YOUR ASSIGNMENT: What is needed is a verbatim copy of every record below, with the pictures left out.

= = = = =

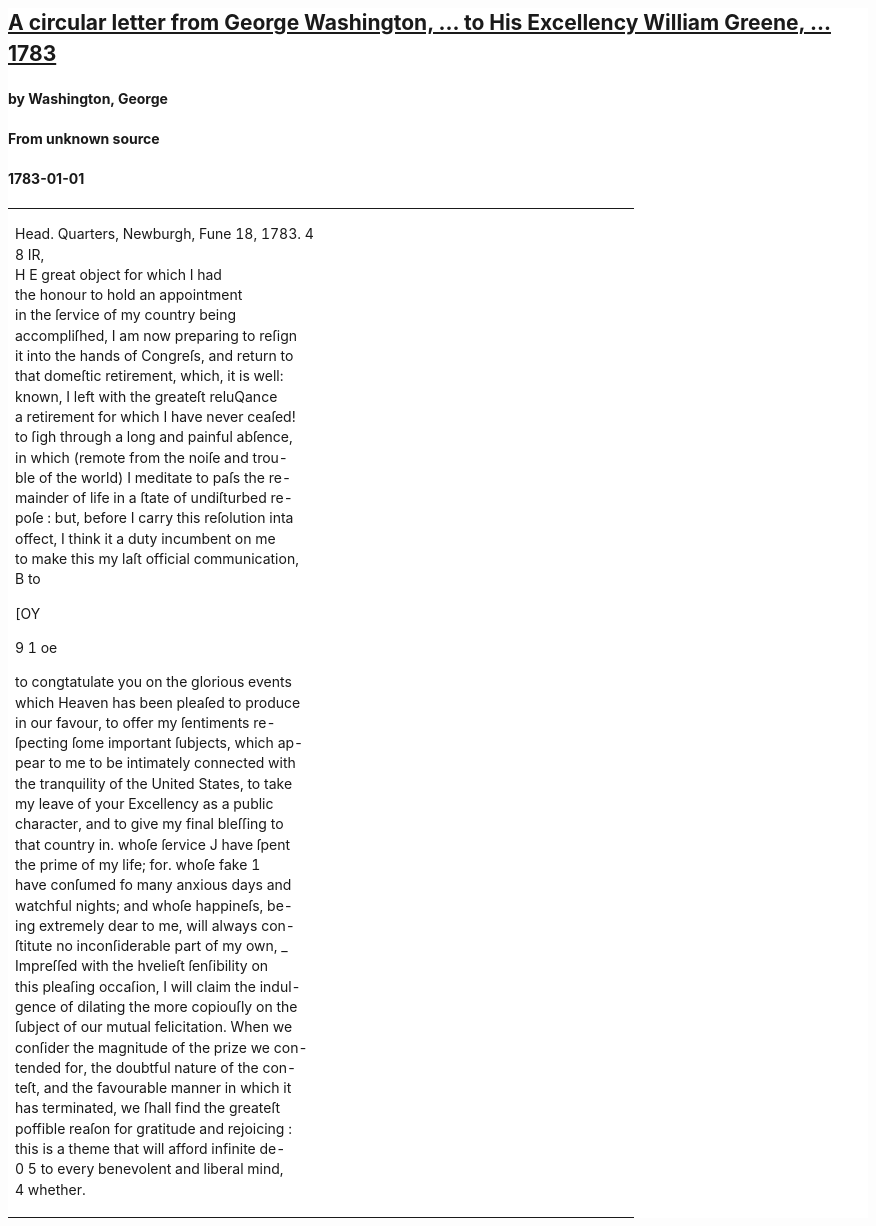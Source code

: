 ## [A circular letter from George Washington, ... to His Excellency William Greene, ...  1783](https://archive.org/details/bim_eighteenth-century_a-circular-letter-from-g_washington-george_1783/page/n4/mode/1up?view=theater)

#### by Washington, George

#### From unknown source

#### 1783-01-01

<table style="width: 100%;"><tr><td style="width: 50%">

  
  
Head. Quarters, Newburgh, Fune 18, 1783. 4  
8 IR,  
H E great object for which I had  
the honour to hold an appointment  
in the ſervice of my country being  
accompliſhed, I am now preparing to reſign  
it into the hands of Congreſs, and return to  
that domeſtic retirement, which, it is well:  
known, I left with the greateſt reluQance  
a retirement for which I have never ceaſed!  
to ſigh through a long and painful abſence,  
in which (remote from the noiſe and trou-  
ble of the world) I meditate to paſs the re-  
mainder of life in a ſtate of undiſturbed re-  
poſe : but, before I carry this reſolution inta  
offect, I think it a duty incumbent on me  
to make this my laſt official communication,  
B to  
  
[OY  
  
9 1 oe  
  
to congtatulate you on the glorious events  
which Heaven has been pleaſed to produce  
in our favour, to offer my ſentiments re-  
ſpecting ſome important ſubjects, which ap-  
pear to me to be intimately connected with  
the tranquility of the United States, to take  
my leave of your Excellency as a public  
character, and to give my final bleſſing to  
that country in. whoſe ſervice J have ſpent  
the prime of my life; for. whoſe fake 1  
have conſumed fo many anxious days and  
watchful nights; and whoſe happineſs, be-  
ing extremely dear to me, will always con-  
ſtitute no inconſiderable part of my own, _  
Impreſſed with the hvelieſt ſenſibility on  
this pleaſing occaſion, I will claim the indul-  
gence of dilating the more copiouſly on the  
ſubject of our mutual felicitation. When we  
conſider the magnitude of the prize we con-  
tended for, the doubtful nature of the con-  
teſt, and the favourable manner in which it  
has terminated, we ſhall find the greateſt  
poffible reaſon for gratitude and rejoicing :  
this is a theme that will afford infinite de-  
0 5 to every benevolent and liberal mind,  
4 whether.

= = = = =

ANSWER AREA:
Source code

: ## [A circular letter from George Washington, ... to His Excellency William Greene, ...  1783](https://archive.org/details/bim_eighteenth-century_a-circular-letter-from-g_washington-george_1783/page/n4/mode/1up?view=theater)

#### by Washington, George

#### From unknown source

#### 1783-01-01

<table style="width: 100%;"><tr><td style="width: 50%">

  
  
Head. Quarters, Newburgh, Fune 18, 1783. 4  
8 IR,  
H E great object for which I had  
the honour to hold an appointment  
in the ſervice of my country being  
accompliſhed, I am now preparing to reſign  
it into the hands of Congreſs, and return to  
that domeſtic retirement, which, it is well:  
known, I left with the greateſt reluQance  
a retirement for which I have never ceaſed!  
to ſigh through a long and painful abſence,  
in which (remote from the noiſe and trou-  
ble of the world) I meditate to paſs the re-  
mainder of life in a ſtate of undiſturbed re-  
poſe : but, before I carry this reſolution inta  
offect, I think it a duty incumbent on me  
to make this my laſt official communication,  
B to  
  
[OY  
  
9 1 oe  
  
to congtatulate you on the glorious events  
which Heaven has been pleaſed to produce  
in our favour, to offer my ſentiments re-  
ſpecting ſome important ſubjects, which ap-  
pear to me to be intimately connected with  
the tranquility of the United States, to take  
my leave of your Excellency as a public  
character, and to give my final bleſſing to  
that country in. whoſe ſervice J have ſpent  
the prime of my life; for. whoſe fake 1  
have conſumed fo many anxious days and  
watchful nights; and whoſe happineſs, be-  
ing extremely dear to me, will always con-  
ſtitute no inconſiderable part of my own, _  
Impreſſed with the hvelieſt ſenſibility on  
this pleaſing occaſion, I will claim the indul-  
gence of dilating the more copiouſly on the  
ſubject of our mutual felicitation. When we  
conſider the magnitude of the prize we con-  
tended for, the doubtful nature of the con-  
teſt, and the favourable manner in which it  
has terminated, we ſhall find the greateſt  
poffible reaſon for gratitude and rejoicing :  
this is a theme that will afford infinite de-  
0 5 to every benevolent and liberal mind,  
4 whether.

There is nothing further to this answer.